De volta à música

 


Após algumas semanas de silêncio, volto a escutar música. Há uma tirinha de Laerte muito interessante, em que um personagem diz buscar o silêncio porque gosta muito de música. Nos últimos dias, substituí notas por anotações, andamentos por tropeços, sóis por luas, fás por faltas e dós por compaixões. Restaram as fiéis e métricas pausas.

 

A verdade é que quase ninguém consegue ser fortíssimo por muito tempo. Nem mesmo forte. Muito menos piano. Há algo mais desnecessário do que um piano quando se quer silêncio? Já escreveu Alberto Caeiro: “Para que é preciso ter um piano?/O melhor é ter ouvidos/E amar a Natureza.” Nesses dias que passaram, meu teclado virou uma escrivaninha. Com efeito, é da minha Natureza espalhar papéis, livros... criar bagunças. Meu mundo é sempre como o de Caetano: fora da ordem. O xadrez de notas brancas e pretas serviu bem como mesa, ainda que demasiado estreita.

 

Acontece que nem só de silêncio vive o homem.
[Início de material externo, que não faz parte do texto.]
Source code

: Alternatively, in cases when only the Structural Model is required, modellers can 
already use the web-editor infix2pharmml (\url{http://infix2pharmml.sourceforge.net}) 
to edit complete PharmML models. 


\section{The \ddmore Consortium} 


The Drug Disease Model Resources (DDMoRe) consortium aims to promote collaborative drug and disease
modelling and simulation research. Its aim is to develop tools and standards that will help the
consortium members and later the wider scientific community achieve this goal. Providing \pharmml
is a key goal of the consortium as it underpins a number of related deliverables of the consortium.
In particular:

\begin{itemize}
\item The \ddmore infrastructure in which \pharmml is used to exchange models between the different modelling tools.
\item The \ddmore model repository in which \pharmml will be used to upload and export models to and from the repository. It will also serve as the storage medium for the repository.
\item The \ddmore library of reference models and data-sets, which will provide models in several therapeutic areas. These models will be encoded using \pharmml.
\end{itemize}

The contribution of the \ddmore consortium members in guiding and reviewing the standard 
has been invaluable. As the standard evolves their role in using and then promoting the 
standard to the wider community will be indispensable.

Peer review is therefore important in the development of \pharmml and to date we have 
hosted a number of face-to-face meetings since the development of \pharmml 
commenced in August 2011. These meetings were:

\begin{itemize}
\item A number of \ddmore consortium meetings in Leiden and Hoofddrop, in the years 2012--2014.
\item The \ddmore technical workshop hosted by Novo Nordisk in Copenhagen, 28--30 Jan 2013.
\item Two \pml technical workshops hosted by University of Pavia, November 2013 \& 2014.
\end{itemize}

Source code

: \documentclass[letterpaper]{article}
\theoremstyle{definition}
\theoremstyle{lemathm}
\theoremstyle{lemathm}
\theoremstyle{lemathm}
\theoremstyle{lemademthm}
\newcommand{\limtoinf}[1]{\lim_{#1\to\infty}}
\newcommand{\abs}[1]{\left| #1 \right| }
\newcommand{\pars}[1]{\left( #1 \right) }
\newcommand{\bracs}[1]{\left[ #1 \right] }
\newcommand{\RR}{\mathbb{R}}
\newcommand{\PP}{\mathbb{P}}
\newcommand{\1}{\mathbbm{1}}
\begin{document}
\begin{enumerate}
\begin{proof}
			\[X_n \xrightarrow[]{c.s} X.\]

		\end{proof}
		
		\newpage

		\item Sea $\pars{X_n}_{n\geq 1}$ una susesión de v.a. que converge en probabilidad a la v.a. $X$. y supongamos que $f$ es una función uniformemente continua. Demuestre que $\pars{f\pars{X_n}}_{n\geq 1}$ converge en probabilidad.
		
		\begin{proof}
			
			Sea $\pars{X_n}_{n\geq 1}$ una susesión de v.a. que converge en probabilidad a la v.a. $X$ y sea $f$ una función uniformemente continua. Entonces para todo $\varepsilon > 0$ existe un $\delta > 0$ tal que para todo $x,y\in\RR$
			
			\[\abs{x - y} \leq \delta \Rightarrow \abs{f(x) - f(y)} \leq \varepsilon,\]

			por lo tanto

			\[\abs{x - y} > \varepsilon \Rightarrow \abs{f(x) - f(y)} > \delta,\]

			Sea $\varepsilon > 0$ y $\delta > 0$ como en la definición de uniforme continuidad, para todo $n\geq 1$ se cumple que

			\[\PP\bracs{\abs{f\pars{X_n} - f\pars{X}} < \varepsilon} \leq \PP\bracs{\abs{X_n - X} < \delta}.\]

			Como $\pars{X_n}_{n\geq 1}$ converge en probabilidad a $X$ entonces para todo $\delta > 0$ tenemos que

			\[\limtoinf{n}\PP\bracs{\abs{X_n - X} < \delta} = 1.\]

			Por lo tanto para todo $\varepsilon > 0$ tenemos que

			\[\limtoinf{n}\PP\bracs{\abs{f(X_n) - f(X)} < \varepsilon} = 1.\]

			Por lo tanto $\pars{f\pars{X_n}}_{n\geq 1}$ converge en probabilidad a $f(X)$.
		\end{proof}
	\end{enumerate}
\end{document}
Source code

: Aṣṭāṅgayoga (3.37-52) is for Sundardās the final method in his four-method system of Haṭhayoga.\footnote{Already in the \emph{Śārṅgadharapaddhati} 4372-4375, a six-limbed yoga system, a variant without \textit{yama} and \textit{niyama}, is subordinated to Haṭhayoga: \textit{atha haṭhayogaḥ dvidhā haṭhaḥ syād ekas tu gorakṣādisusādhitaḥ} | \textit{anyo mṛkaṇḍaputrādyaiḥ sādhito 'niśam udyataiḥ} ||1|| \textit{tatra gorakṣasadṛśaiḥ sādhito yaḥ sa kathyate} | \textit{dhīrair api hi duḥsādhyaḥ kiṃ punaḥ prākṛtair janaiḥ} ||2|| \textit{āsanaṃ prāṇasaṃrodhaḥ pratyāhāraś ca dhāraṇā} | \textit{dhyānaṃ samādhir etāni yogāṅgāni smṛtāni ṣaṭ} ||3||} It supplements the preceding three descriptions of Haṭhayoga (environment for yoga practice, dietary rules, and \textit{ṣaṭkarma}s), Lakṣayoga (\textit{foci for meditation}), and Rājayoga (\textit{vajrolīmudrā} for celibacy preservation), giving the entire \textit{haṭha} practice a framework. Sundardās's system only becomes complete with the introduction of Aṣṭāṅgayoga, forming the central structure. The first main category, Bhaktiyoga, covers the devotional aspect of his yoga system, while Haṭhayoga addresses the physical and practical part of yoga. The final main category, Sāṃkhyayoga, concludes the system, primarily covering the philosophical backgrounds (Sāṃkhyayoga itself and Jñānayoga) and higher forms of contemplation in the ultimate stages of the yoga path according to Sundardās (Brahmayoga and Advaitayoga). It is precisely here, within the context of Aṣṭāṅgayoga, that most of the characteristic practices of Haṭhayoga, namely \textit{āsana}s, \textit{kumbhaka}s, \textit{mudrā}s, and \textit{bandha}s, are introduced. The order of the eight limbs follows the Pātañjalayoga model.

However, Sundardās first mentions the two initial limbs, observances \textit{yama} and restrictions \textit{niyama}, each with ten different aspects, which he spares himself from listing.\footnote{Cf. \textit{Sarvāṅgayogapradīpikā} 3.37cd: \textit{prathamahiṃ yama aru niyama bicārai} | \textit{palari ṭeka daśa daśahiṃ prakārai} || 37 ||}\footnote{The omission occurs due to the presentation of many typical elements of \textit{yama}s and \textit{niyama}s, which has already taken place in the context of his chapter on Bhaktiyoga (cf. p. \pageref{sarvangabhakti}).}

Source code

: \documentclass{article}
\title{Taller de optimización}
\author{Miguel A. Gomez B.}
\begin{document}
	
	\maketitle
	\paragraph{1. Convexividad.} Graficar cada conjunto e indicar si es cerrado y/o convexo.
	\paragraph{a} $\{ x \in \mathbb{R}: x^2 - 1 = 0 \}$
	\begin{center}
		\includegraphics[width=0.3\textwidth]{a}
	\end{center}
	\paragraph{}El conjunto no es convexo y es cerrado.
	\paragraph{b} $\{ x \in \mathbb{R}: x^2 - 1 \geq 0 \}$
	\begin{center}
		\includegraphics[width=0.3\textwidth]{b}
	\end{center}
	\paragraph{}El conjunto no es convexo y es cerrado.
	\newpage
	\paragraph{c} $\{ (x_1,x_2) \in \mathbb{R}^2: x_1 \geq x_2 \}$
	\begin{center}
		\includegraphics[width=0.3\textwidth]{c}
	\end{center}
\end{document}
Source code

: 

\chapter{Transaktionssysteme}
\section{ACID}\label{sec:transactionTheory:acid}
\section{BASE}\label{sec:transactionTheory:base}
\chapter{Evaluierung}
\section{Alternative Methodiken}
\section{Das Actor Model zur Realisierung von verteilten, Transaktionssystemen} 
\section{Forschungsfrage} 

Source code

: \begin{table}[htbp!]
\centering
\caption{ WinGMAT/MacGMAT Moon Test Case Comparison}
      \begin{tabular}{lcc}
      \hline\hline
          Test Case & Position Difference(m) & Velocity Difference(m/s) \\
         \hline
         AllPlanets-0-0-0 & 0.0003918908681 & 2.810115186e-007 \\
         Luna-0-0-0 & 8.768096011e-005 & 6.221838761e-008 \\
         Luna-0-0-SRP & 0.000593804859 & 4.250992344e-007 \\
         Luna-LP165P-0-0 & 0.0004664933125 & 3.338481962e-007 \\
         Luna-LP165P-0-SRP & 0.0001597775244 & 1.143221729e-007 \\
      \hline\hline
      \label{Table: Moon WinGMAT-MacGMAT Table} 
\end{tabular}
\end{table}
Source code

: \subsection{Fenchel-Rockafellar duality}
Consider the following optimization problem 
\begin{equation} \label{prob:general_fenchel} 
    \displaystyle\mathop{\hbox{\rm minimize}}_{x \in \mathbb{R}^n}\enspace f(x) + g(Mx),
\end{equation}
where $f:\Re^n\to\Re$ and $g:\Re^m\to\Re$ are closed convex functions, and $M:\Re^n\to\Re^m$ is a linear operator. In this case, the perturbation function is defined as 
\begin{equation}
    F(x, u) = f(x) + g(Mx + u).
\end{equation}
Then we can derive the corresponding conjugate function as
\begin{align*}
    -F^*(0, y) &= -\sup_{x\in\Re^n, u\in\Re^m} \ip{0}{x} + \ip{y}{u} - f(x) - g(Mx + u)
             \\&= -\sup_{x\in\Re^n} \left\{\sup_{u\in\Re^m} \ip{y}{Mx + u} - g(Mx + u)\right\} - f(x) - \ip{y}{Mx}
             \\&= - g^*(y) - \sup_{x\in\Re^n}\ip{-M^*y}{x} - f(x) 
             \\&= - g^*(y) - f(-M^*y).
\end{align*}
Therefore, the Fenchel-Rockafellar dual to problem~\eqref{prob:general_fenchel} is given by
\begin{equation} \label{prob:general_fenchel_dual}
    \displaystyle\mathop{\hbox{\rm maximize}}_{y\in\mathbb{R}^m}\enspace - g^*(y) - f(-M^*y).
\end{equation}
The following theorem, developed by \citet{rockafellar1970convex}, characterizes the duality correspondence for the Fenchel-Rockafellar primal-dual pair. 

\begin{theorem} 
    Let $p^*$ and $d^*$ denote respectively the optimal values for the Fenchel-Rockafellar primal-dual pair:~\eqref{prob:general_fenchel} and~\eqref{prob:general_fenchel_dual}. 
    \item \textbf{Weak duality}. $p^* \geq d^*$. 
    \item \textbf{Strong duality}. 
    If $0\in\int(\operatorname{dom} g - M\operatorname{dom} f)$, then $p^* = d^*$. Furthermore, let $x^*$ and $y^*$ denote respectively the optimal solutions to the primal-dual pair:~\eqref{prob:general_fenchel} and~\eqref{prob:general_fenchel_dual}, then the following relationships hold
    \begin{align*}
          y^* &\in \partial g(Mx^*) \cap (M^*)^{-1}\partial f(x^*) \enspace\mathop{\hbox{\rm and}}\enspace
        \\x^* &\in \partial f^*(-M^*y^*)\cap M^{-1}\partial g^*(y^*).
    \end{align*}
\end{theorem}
Até mesmo os religiosos e as religiosas que fazem voto de silêncio têm intensa comunicação e diálogo — com o divino e consigo. Silêncio, quando é demais, ensurdece. Por isso, volto às canções de antes como quem precisa respirá-las e bebê-las com alguma urgência existencial.

 

Mas, o que escutar primeiro? — foi a minha dúvida. Decidi começar com o que escutei por último, antes da longa pausa. Às vezes, em uma música, finda uma pausa, volta-se ao refrão. Comecei por Jorge Drexler: “Y el péndulo viene y va,/y vuelve a venir e irse”. Depois, Mercedes Sosa: “Si no canto lo que siento/me voy a morir por dentro”. Então, Marília Pêra: “Também já se viu/em terras destruídas/renascer mais trigo/que no melhor abril”.

 

Empolguei-me com os ritmos e acordes; rejuvenesci-me. Alegrei-me ainda mais quando consegui descobrir o nome de uma canção que estava em minha cabeça há, pelo menos, quatro anos: “Chipi chipi” — porém, não consegui identificar a autoria. Como é angustiante tentar lembrar ou procurar o nome de algo e não conseguir! Trata-se de uma faixa que apareceu em um filme sobre a vida de Che Guevara, ao qual assisti quando eu ainda estava no ensino fundamental. Os tempos eram outros!

 

Termino a escrita desta crônica escutando uma interpretação magnífica de Bibi Ferreira da canção “My way”, eternizada na voz de Frank Sinatra. “And did it my way”... Agora, tentarei arriscar algo na flauta de bambu. Talvez um condor passe por aqui.